**What the task asks:**
Pull each line with the string "That" from the entries.

[Stored data entries]
● ● ●

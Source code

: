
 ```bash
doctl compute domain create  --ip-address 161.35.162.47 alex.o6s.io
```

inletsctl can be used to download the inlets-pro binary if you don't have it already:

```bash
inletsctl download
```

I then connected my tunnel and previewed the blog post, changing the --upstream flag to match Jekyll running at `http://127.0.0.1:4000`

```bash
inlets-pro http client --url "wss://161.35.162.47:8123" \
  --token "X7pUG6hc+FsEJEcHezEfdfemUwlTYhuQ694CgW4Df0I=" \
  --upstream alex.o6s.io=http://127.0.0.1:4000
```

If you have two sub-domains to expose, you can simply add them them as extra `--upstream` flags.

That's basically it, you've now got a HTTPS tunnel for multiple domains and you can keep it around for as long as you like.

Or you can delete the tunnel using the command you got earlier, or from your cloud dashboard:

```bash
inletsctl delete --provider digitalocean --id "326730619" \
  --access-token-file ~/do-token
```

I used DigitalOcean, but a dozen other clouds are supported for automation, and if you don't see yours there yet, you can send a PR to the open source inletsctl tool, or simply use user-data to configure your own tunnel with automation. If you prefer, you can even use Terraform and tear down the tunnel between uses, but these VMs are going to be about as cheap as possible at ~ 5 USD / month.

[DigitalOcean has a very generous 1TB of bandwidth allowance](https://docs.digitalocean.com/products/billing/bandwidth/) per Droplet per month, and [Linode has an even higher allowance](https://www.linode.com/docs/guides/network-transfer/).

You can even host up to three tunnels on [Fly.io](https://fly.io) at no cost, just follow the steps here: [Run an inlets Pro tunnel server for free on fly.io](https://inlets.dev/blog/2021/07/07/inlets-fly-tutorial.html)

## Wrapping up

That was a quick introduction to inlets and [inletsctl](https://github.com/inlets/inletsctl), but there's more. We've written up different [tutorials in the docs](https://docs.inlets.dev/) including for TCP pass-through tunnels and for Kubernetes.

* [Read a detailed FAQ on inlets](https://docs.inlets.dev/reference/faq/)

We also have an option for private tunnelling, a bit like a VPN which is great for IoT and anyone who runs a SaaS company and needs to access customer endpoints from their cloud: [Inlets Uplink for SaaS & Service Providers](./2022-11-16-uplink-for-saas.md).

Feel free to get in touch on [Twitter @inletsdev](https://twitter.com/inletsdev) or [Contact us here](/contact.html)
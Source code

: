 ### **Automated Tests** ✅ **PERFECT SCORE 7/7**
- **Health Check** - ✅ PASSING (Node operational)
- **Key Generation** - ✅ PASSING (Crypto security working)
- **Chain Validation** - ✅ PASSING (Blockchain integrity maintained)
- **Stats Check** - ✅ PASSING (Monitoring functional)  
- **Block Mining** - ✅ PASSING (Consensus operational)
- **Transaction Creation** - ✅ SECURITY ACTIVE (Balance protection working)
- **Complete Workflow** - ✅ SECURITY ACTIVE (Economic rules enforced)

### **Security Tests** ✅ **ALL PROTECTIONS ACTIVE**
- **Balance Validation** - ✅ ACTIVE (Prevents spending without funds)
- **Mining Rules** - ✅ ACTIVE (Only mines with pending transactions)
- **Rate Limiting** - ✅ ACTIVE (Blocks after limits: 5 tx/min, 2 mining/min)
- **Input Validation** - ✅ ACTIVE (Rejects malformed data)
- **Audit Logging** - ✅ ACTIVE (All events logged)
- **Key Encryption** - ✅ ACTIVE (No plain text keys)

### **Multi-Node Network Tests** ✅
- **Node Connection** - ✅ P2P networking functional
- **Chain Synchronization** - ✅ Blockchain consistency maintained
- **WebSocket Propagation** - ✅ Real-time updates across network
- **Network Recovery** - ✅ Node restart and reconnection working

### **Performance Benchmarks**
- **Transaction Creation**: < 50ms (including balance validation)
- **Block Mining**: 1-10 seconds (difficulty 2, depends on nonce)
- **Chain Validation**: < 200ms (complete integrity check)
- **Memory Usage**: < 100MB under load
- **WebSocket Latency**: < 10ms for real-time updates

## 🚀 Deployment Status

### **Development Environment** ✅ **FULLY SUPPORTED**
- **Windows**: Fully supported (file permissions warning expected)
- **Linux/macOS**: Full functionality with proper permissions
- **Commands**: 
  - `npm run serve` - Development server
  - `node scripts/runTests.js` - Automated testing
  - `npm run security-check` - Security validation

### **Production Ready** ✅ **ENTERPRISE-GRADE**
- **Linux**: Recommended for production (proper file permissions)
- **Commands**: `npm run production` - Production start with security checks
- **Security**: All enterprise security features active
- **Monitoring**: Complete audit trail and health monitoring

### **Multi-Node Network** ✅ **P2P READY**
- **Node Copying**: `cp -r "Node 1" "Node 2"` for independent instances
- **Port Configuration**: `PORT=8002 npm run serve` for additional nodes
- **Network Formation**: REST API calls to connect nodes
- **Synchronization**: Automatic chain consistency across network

● ● ●

**Your solution:**
That's basically it, you've now got a HTTPS tunnel for multiple domains and you can keep it around for as long as you like.
That was a quick introduction to inlets and [inletsctl](https://github.com/inlets/inletsctl), but there's more. We've written up different [tutorials in the docs](https://docs.inlets.dev/) including for TCP pass-through tunnels and for Kubernetes.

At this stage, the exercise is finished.